• **Problem**
Copy each line of the entries that includes the word "case".

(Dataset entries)
# # # # #
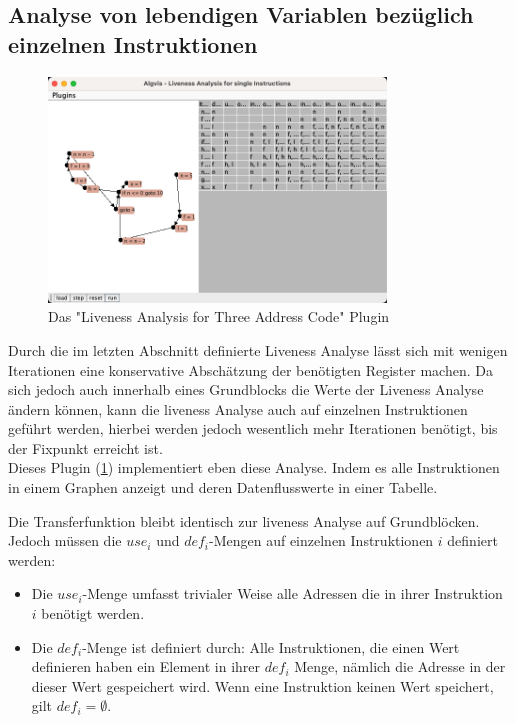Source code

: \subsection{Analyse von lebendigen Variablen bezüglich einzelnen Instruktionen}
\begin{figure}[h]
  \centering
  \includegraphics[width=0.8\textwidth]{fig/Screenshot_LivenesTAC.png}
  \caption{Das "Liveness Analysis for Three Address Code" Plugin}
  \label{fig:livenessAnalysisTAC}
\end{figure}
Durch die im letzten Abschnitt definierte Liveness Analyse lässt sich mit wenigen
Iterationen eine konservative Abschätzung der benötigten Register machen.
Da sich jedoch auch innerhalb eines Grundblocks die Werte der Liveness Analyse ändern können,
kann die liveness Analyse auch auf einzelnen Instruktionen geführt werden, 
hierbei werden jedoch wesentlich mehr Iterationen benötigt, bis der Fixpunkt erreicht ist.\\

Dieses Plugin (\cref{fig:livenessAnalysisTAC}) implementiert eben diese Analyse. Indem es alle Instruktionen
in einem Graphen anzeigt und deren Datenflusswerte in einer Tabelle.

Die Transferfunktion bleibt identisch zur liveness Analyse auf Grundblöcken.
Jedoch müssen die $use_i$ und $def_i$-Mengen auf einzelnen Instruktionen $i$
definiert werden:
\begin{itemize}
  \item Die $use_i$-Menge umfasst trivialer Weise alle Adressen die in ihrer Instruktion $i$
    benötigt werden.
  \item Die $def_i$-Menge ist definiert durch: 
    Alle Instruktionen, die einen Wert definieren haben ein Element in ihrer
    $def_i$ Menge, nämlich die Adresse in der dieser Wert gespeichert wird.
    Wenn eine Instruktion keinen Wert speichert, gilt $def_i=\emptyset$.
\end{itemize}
# # # # #
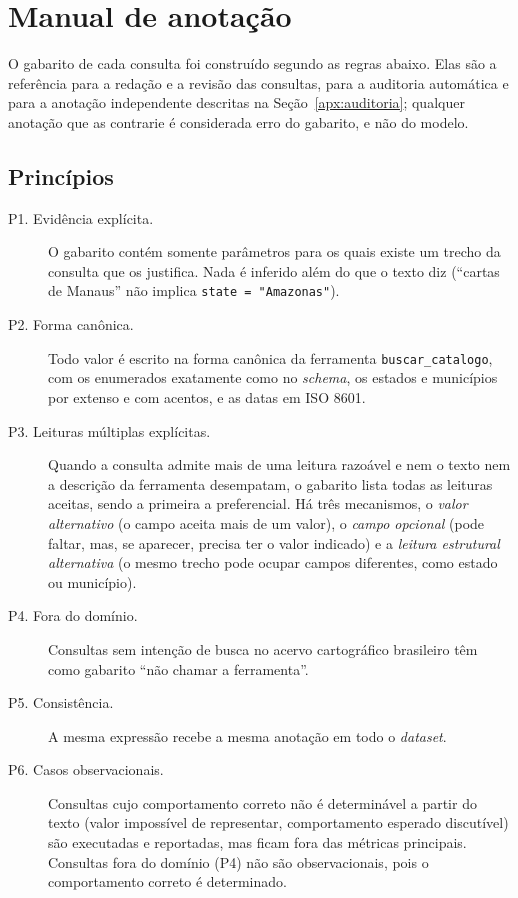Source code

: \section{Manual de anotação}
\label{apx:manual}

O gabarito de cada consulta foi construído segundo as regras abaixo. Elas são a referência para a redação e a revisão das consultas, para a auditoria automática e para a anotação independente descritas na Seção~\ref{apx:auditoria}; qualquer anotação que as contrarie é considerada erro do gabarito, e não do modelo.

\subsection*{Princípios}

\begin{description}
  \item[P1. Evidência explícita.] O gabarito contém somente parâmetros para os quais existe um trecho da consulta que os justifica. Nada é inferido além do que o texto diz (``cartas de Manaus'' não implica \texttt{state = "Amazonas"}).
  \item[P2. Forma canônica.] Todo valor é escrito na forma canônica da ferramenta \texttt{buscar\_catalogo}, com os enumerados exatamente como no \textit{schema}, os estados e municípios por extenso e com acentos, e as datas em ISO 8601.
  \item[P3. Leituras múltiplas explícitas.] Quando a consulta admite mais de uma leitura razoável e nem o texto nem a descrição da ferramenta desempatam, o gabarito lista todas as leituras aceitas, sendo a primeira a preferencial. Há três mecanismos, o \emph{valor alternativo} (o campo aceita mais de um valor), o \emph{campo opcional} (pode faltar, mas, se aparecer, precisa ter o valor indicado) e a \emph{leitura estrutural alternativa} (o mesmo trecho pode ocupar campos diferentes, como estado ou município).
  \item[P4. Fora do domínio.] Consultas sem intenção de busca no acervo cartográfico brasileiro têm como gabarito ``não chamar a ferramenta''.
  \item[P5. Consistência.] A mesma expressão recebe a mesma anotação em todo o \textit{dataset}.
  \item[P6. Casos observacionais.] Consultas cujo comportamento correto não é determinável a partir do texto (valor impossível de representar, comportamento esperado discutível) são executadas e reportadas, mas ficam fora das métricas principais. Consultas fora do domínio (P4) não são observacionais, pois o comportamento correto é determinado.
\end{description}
# # # # #
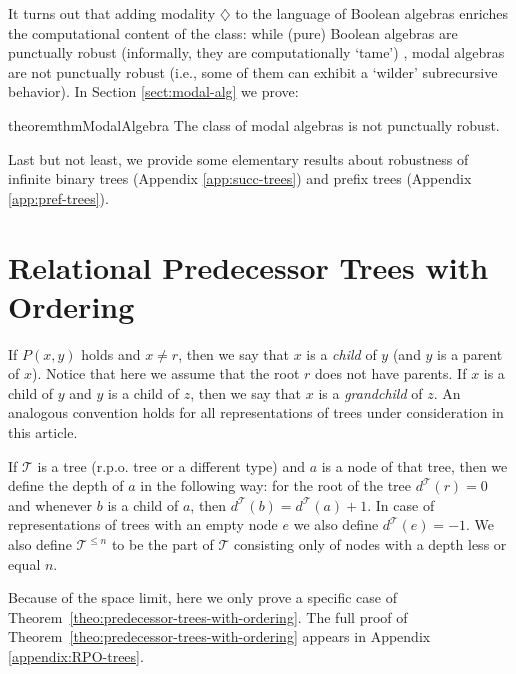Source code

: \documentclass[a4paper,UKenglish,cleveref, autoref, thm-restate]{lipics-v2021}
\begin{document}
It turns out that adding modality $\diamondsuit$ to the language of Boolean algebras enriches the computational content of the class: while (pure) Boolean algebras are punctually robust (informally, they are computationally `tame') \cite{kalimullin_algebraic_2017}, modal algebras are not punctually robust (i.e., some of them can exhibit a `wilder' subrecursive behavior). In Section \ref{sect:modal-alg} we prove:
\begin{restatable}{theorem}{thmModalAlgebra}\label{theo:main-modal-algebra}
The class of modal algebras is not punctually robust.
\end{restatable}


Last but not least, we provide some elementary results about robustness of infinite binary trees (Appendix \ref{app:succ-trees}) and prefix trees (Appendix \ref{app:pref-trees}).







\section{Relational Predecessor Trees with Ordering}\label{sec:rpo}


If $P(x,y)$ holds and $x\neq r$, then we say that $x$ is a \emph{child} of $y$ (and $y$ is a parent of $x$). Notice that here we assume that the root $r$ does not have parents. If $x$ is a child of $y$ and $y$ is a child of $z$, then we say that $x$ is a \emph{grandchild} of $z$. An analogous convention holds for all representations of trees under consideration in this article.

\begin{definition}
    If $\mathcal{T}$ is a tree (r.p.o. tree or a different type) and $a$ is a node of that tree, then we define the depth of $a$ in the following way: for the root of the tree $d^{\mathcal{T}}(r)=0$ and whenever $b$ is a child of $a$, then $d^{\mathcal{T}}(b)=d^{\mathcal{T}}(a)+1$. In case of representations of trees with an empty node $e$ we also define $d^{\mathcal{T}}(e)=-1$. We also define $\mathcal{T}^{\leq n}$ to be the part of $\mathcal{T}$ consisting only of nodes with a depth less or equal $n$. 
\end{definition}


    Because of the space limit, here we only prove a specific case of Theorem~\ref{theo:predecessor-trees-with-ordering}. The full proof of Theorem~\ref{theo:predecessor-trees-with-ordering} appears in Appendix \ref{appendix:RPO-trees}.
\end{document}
# # # # #
• **Task result**
    If $\mathcal{T}$ is a tree (r.p.o. tree or a different type) and $a$ is a node of that tree, then we define the depth of $a$ in the following way: for the root of the tree $d^{\mathcal{T}}(r)=0$ and whenever $b$ is a child of $a$, then $d^{\mathcal{T}}(b)=d^{\mathcal{T}}(a)+1$. In case of representations of trees with an empty node $e$ we also define $d^{\mathcal{T}}(e)=-1$. We also define $\mathcal{T}^{\leq n}$ to be the part of $\mathcal{T}$ consisting only of nodes with a depth less or equal $n$. 
    Because of the space limit, here we only prove a specific case of Theorem~\ref{theo:predecessor-trees-with-ordering}. The full proof of Theorem~\ref{theo:predecessor-trees-with-ordering} appears in Appendix \ref{appendix:RPO-trees}.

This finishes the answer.